EXERCISE »
In the listing beneath this line, copy exactly the lines starting with the one containing "While continuing to" and going on through the one containing "3. You have".

EXTRACTED INFORMATION »

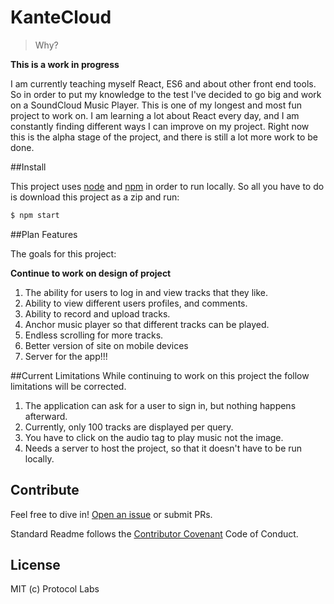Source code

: # KanteCloud

>Why?

**This is a work in progress**

I am currently teaching myself React, ES6 and about other front end tools. So in order to put my knowledge to the test I've decided to go big and work on a SoundCloud Music Player. This is one of my longest and most fun project to work on. I am learning a lot about React every day, and I am constantly finding different ways I can improve on my project. Right now this is the alpha stage of the project, and there is still a lot more work to be done. 

##Install

This project uses [node](http://nodejs.org) and [npm](https://npmjs.com) in order to run locally. So all you have to do is download this project as a zip and run:

```sh
$ npm start
```

##Plan Features

The goals for this project:

**Continue to work on design of project**
1. The ability for users to log in and view tracks that they like.
2. Ability to view different users profiles, and comments.
3. Ability to record and upload tracks.
4. Anchor music player so that different tracks can be played.
5. Endless scrolling for more tracks.
6. Better version of site on mobile devices
7. Server for the app!!!

##Current Limitations
While continuing to work on this project the follow limitations will be corrected. 

1. The application can ask for a user to sign in, but nothing happens afterward. 
2. Currently, only 100 tracks are displayed per query.
3. You have to click on the audio tag to play music not the image.
4. Needs a server to host the project, so that it doesn't have to be run locally. 

## Contribute

Feel free to dive in! [Open an issue](https://github.com/KanteLabs/KanteCloud/issues/new) or submit PRs.

Standard Readme follows the [Contributor Covenant](http://contributor-covenant.org/version/1/3/0/) Code of Conduct.

## License

MIT (c) Protocol Labs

WRITTEN ANSWER »
While continuing to work on this project the follow limitations will be corrected. 

1. The application can ask for a user to sign in, but nothing happens afterward. 
2. Currently, only 100 tracks are displayed per query.
3. You have to click on the audio tag to play music not the image.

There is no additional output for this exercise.